Action item: Would you output all the lines below precisely as they stand, leaving each picture out?

Task data:
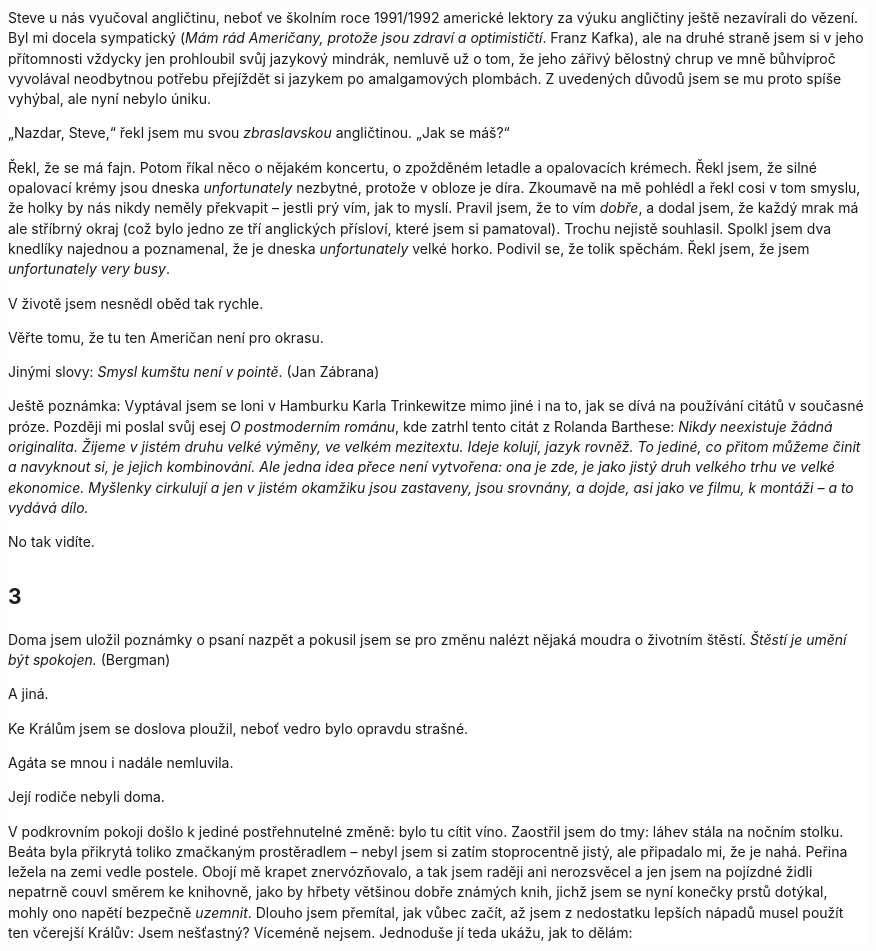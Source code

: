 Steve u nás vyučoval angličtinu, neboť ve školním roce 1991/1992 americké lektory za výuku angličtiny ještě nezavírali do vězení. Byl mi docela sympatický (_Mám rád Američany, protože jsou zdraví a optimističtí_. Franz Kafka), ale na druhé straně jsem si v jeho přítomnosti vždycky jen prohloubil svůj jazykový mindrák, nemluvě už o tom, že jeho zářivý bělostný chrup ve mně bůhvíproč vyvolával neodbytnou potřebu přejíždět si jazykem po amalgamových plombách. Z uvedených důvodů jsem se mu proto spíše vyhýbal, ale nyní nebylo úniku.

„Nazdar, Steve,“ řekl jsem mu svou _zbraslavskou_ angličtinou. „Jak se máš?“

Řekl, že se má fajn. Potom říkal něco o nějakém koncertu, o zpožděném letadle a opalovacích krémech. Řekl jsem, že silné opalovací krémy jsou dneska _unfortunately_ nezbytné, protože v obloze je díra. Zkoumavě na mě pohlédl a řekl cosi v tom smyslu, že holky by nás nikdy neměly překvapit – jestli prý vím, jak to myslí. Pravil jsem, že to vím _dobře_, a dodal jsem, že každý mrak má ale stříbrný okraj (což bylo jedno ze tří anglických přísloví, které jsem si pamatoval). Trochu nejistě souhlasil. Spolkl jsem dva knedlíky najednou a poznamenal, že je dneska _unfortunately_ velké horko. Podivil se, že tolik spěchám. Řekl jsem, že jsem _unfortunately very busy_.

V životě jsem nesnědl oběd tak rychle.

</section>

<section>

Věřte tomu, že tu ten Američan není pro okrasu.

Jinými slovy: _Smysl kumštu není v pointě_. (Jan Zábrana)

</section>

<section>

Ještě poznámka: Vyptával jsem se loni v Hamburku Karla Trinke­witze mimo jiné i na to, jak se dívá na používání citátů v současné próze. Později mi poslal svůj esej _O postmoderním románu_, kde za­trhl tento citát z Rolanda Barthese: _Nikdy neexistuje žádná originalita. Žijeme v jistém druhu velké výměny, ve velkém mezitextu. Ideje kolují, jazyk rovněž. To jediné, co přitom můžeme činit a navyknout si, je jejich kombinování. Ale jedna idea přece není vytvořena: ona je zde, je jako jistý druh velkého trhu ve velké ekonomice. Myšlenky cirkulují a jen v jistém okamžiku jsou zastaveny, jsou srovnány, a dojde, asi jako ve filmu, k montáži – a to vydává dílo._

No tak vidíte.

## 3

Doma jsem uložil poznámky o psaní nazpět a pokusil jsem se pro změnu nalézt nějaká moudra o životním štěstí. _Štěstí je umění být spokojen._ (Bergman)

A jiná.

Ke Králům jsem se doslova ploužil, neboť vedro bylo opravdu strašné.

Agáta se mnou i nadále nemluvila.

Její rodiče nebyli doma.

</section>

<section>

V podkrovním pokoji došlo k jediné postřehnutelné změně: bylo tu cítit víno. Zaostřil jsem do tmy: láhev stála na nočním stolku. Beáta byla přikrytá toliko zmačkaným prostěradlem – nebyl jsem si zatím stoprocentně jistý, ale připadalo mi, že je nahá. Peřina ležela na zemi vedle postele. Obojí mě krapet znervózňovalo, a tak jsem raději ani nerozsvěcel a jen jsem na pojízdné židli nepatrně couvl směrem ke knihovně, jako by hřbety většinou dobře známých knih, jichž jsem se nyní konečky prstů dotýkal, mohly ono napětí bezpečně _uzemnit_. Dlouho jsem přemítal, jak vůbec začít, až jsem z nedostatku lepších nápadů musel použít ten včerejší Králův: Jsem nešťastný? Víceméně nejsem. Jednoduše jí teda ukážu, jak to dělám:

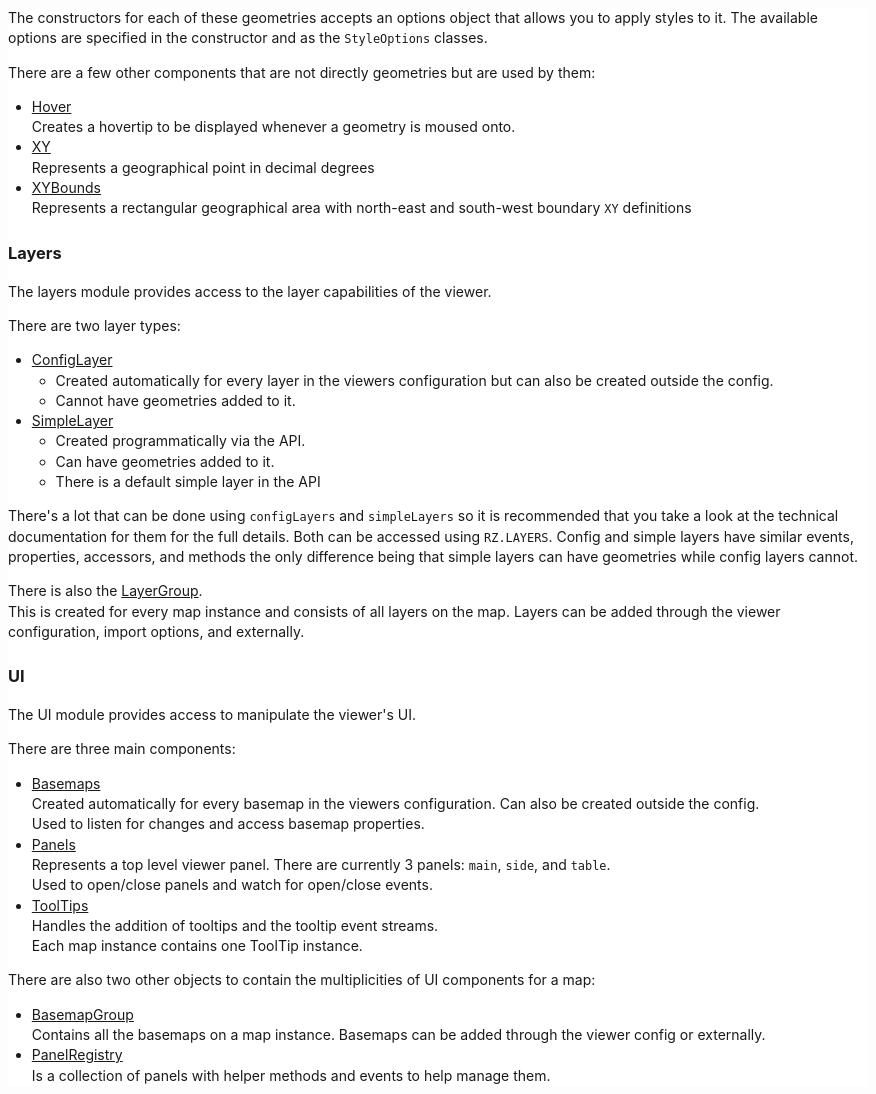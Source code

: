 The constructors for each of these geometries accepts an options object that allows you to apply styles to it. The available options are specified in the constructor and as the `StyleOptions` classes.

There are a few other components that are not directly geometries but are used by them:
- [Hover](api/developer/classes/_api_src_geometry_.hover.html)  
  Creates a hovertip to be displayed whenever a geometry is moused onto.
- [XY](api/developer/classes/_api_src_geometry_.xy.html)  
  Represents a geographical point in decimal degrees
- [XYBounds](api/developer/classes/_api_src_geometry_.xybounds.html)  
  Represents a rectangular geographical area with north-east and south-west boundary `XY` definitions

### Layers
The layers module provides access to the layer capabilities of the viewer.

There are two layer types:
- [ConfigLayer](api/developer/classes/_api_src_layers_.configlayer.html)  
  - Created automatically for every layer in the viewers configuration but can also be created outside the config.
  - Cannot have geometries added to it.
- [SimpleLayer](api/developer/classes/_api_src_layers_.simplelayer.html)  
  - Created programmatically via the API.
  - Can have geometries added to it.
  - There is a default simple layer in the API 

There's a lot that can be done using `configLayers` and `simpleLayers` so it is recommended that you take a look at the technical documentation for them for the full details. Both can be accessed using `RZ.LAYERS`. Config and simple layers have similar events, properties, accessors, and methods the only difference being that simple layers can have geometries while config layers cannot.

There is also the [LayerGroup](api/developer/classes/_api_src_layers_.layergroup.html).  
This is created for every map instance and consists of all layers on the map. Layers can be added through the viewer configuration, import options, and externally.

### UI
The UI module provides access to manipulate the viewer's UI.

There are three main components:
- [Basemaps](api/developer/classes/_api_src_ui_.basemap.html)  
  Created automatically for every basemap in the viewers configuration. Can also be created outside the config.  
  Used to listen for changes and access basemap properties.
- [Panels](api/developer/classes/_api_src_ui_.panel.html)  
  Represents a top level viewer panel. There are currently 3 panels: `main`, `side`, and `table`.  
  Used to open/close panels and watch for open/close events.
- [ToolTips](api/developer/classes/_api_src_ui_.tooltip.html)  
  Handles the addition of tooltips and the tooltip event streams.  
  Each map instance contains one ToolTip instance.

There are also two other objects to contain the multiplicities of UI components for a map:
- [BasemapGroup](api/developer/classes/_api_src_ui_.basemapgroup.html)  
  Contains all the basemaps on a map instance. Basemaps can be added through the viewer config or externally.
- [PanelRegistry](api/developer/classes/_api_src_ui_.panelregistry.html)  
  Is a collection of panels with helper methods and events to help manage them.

Answer area:
Source code

: Steve u nás vyučoval angličtinu, neboť ve školním roce 1991/1992 americké lektory za výuku angličtiny ještě nezavírali do vězení. Byl mi docela sympatický (_Mám rád Američany, protože jsou zdraví a optimističtí_. Franz Kafka), ale na druhé straně jsem si v jeho přítomnosti vždycky jen prohloubil svůj jazykový mindrák, nemluvě už o tom, že jeho zářivý bělostný chrup ve mně bůhvíproč vyvolával neodbytnou potřebu přejíždět si jazykem po amalgamových plombách. Z uvedených důvodů jsem se mu proto spíše vyhýbal, ale nyní nebylo úniku.

„Nazdar, Steve,“ řekl jsem mu svou _zbraslavskou_ angličtinou. „Jak se máš?“

Řekl, že se má fajn. Potom říkal něco o nějakém koncertu, o zpožděném letadle a opalovacích krémech. Řekl jsem, že silné opalovací krémy jsou dneska _unfortunately_ nezbytné, protože v obloze je díra. Zkoumavě na mě pohlédl a řekl cosi v tom smyslu, že holky by nás nikdy neměly překvapit – jestli prý vím, jak to myslí. Pravil jsem, že to vím _dobře_, a dodal jsem, že každý mrak má ale stříbrný okraj (což bylo jedno ze tří anglických přísloví, které jsem si pamatoval). Trochu nejistě souhlasil. Spolkl jsem dva knedlíky najednou a poznamenal, že je dneska _unfortunately_ velké horko. Podivil se, že tolik spěchám. Řekl jsem, že jsem _unfortunately very busy_.

V životě jsem nesnědl oběd tak rychle.

</section>

<section>

Věřte tomu, že tu ten Američan není pro okrasu.

Jinými slovy: _Smysl kumštu není v pointě_. (Jan Zábrana)

</section>

<section>

Ještě poznámka: Vyptával jsem se loni v Hamburku Karla Trinke­witze mimo jiné i na to, jak se dívá na používání citátů v současné próze. Později mi poslal svůj esej _O postmoderním románu_, kde za­trhl tento citát z Rolanda Barthese: _Nikdy neexistuje žádná originalita. Žijeme v jistém druhu velké výměny, ve velkém mezitextu. Ideje kolují, jazyk rovněž. To jediné, co přitom můžeme činit a navyknout si, je jejich kombinování. Ale jedna idea přece není vytvořena: ona je zde, je jako jistý druh velkého trhu ve velké ekonomice. Myšlenky cirkulují a jen v jistém okamžiku jsou zastaveny, jsou srovnány, a dojde, asi jako ve filmu, k montáži – a to vydává dílo._

No tak vidíte.

## 3

Doma jsem uložil poznámky o psaní nazpět a pokusil jsem se pro změnu nalézt nějaká moudra o životním štěstí. _Štěstí je umění být spokojen._ (Bergman)

A jiná.

Ke Králům jsem se doslova ploužil, neboť vedro bylo opravdu strašné.

Agáta se mnou i nadále nemluvila.

Její rodiče nebyli doma.

</section>

<section>

V podkrovním pokoji došlo k jediné postřehnutelné změně: bylo tu cítit víno. Zaostřil jsem do tmy: láhev stála na nočním stolku. Beáta byla přikrytá toliko zmačkaným prostěradlem – nebyl jsem si zatím stoprocentně jistý, ale připadalo mi, že je nahá. Peřina ležela na zemi vedle postele. Obojí mě krapet znervózňovalo, a tak jsem raději ani nerozsvěcel a jen jsem na pojízdné židli nepatrně couvl směrem ke knihovně, jako by hřbety většinou dobře známých knih, jichž jsem se nyní konečky prstů dotýkal, mohly ono napětí bezpečně _uzemnit_. Dlouho jsem přemítal, jak vůbec začít, až jsem z nedostatku lepších nápadů musel použít ten včerejší Králův: Jsem nešťastný? Víceméně nejsem. Jednoduše jí teda ukážu, jak to dělám:

Source code

: The constructors for each of these geometries accepts an options object that allows you to apply styles to it. The available options are specified in the constructor and as the `StyleOptions` classes.

There are a few other components that are not directly geometries but are used by them:
- [Hover](api/developer/classes/_api_src_geometry_.hover.html)  
  Creates a hovertip to be displayed whenever a geometry is moused onto.
- [XY](api/developer/classes/_api_src_geometry_.xy.html)  
  Represents a geographical point in decimal degrees
- [XYBounds](api/developer/classes/_api_src_geometry_.xybounds.html)  
  Represents a rectangular geographical area with north-east and south-west boundary `XY` definitions

### Layers
The layers module provides access to the layer capabilities of the viewer.

There are two layer types:
- [ConfigLayer](api/developer/classes/_api_src_layers_.configlayer.html)  
  - Created automatically for every layer in the viewers configuration but can also be created outside the config.
  - Cannot have geometries added to it.
- [SimpleLayer](api/developer/classes/_api_src_layers_.simplelayer.html)  
  - Created programmatically via the API.
  - Can have geometries added to it.
  - There is a default simple layer in the API 

There's a lot that can be done using `configLayers` and `simpleLayers` so it is recommended that you take a look at the technical documentation for them for the full details. Both can be accessed using `RZ.LAYERS`. Config and simple layers have similar events, properties, accessors, and methods the only difference being that simple layers can have geometries while config layers cannot.

There is also the [LayerGroup](api/developer/classes/_api_src_layers_.layergroup.html).  
This is created for every map instance and consists of all layers on the map. Layers can be added through the viewer configuration, import options, and externally.

### UI
The UI module provides access to manipulate the viewer's UI.

There are three main components:
- [Basemaps](api/developer/classes/_api_src_ui_.basemap.html)  
  Created automatically for every basemap in the viewers configuration. Can also be created outside the config.  
  Used to listen for changes and access basemap properties.
- [Panels](api/developer/classes/_api_src_ui_.panel.html)  
  Represents a top level viewer panel. There are currently 3 panels: `main`, `side`, and `table`.  
  Used to open/close panels and watch for open/close events.
- [ToolTips](api/developer/classes/_api_src_ui_.tooltip.html)  
  Handles the addition of tooltips and the tooltip event streams.  
  Each map instance contains one ToolTip instance.

There are also two other objects to contain the multiplicities of UI components for a map:
- [BasemapGroup](api/developer/classes/_api_src_ui_.basemapgroup.html)  
  Contains all the basemaps on a map instance. Basemaps can be added through the viewer config or externally.
- [PanelRegistry](api/developer/classes/_api_src_ui_.panelregistry.html)  
  Is a collection of panels with helper methods and events to help manage them.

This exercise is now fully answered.